What was the name of the original Vim magic-auto-default setup project? I wish I could remember it! There used to be so many Vim questions on Stackoverflow from people who installed Vim ________ (?) and had no idea what it did. The advice was always: "Stop using that, and learn Vim." This project smells like that.

There are two types of Vim users:

1. "Stop trying to make Vim and IDE with all your fancy plugins, learn Vim!"

2. "Vim is so much more than a text editor, of course you can use it as an IDE."

These two Vim users are usually the same person.
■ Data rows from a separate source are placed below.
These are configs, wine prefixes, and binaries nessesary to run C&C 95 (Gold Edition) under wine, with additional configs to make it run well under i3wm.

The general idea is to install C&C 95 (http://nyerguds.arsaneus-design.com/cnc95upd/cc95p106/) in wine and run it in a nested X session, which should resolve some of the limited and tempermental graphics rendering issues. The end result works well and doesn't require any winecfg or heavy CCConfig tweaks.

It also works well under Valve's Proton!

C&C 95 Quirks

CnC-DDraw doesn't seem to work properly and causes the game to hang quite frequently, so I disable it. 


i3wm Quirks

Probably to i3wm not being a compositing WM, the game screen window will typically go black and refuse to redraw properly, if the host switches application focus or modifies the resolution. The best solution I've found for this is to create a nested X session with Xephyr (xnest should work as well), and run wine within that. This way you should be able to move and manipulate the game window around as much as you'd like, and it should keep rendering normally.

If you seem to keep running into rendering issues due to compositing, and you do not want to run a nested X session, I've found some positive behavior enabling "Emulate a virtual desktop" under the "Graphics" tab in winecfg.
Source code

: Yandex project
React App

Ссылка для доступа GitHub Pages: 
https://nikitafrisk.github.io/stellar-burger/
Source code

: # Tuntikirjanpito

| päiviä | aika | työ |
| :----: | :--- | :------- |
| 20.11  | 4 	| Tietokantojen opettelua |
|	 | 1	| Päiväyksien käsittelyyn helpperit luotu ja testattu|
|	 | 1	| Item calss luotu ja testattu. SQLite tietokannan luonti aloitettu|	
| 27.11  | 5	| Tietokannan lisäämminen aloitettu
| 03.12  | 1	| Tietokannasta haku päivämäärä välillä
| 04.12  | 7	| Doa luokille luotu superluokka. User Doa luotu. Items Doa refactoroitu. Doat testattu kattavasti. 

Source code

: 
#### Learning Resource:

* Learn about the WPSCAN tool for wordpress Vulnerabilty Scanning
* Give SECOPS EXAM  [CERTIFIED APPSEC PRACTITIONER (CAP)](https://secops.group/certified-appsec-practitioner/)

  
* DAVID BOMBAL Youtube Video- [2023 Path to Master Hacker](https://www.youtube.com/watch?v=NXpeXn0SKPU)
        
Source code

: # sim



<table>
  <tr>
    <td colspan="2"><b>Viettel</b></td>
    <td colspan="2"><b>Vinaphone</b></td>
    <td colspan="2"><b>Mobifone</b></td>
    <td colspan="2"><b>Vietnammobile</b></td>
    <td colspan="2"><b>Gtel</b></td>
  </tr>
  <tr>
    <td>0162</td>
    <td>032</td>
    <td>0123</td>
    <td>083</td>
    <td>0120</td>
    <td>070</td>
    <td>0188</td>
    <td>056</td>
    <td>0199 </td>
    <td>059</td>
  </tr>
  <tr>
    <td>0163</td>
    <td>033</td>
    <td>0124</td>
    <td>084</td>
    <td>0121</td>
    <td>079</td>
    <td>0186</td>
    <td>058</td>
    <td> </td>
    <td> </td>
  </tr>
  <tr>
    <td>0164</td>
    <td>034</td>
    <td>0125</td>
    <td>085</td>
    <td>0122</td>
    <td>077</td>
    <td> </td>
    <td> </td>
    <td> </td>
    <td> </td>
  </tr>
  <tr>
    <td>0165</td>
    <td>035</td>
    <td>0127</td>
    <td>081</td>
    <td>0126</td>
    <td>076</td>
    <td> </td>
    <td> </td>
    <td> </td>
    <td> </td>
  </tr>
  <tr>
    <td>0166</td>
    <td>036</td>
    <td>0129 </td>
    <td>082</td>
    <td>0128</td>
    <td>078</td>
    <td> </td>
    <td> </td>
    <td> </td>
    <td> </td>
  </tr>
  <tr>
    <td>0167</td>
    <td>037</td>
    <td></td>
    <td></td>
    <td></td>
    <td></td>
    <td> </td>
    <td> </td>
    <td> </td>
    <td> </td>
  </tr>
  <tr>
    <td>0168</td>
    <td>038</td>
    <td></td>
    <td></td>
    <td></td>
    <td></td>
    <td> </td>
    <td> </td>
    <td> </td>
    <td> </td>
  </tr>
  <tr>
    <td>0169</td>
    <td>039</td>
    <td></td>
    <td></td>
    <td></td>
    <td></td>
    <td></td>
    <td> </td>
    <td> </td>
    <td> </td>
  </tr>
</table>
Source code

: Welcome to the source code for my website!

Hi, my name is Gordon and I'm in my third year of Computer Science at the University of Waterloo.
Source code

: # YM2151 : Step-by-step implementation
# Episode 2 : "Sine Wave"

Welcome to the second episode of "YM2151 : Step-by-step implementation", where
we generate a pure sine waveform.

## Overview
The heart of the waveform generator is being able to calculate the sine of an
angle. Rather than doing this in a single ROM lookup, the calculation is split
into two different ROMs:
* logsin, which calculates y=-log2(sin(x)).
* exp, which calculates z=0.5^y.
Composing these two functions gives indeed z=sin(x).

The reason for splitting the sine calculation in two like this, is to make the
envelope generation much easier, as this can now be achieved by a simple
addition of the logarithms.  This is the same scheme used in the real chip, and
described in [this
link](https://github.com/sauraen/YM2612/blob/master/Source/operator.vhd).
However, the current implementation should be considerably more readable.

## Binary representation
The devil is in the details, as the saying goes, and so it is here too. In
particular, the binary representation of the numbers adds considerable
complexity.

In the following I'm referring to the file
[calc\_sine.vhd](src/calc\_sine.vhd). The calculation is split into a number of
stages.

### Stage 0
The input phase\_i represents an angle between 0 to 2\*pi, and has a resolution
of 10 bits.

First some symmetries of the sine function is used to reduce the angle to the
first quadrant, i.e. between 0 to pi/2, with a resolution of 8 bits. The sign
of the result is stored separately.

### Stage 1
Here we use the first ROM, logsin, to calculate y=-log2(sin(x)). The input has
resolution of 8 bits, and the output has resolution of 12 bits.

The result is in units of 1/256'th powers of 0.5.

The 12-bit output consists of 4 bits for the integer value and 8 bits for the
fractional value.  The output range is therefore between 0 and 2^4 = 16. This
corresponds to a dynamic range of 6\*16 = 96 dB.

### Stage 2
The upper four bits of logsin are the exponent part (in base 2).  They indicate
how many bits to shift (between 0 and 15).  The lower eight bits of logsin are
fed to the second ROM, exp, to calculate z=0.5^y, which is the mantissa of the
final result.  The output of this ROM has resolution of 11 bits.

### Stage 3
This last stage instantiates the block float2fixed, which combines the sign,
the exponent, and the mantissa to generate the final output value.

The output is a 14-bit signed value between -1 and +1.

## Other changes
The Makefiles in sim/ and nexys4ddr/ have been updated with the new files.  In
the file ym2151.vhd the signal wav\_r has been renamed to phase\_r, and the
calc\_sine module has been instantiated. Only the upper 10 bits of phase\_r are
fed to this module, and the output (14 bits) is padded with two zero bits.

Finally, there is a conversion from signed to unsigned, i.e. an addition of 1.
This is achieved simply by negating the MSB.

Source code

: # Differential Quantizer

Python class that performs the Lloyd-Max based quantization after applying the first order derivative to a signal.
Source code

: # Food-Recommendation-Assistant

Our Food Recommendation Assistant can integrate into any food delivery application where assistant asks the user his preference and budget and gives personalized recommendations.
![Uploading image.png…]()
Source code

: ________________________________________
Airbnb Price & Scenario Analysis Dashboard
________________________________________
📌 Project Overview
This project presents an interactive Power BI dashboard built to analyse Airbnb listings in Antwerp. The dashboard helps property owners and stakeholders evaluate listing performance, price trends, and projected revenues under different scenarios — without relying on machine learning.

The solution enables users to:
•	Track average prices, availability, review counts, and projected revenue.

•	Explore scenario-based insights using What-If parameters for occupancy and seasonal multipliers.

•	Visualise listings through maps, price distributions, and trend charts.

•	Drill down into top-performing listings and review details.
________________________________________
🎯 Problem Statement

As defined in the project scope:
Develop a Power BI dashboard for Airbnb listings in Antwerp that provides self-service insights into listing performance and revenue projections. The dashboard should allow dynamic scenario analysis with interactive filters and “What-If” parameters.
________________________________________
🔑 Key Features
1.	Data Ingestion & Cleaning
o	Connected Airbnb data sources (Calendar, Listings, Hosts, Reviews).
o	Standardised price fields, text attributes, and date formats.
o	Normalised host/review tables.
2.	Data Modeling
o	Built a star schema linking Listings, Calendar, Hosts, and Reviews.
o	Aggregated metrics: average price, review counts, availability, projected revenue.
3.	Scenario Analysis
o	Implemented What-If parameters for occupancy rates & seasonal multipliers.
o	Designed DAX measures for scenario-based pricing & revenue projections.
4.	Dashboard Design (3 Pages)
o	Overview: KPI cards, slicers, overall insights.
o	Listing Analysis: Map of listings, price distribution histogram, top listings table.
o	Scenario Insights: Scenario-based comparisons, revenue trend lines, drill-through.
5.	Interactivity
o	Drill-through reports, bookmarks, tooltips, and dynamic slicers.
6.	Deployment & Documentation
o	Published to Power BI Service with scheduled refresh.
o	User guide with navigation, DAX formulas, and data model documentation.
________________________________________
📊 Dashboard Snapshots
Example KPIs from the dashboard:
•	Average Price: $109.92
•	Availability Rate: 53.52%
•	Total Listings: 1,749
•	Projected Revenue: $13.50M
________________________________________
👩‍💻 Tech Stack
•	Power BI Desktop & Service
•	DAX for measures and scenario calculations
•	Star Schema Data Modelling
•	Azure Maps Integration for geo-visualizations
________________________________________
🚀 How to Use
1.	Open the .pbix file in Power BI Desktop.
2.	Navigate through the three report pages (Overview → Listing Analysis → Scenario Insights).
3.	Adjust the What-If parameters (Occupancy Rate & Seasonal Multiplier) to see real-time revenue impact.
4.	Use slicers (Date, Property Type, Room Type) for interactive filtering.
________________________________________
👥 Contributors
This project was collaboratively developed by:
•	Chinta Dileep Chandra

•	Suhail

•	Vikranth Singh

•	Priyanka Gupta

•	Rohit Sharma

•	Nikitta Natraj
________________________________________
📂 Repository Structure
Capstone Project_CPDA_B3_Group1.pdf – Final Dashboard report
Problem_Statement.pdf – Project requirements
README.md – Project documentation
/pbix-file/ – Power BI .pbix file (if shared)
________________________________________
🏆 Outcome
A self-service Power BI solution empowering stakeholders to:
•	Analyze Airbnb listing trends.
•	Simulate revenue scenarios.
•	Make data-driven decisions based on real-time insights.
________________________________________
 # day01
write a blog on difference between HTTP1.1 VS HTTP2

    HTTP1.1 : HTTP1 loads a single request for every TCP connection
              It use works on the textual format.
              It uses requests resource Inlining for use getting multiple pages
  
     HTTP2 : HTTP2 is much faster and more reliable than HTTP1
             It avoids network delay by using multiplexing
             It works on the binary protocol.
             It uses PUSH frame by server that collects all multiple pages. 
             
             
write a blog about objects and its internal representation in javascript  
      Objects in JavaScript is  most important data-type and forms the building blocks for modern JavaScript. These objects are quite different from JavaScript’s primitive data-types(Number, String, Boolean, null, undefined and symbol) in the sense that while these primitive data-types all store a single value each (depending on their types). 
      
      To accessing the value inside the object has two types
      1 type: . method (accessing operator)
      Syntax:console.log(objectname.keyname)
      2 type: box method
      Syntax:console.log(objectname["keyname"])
You have to learn Vim's terrible, verbose, antiquated commands in depth in order to justify using Vim. If you don't use q: (q colon) and q/ (q forward slash) in Vim, for example, you probably don't know Vim well enough to justify the efficiency loss you have compared to you using a modern IDE with multiple cursors.

Aside: It blows my mind that there are still plugin managers being invented for Vim. That's a bad sign for an editor. This shouldn't exist in userland.

> Aside: It blows my mind that there are still plugin managers being invented for Vim. That's a bad sign for an editor. This shouldn't exist in userland.

I'm not sure what you're talking about… the fact that plugin managers continue to be developed for Vim and Neovim tells us there are new use cases today that didn't exist 20 years ago. Neovim isn't your undergraduate Vi/Vim from back in the day.

What's amazing is the plugin managers continue to improve, especially for Neovim.

Lazy.vim [1] is amazingly good.

Refactoring eliminated 30% of Vim's legacy code and the choice of Lua for the scripting language has unleashed a stunning amount of creativity in Neovim/Vim community.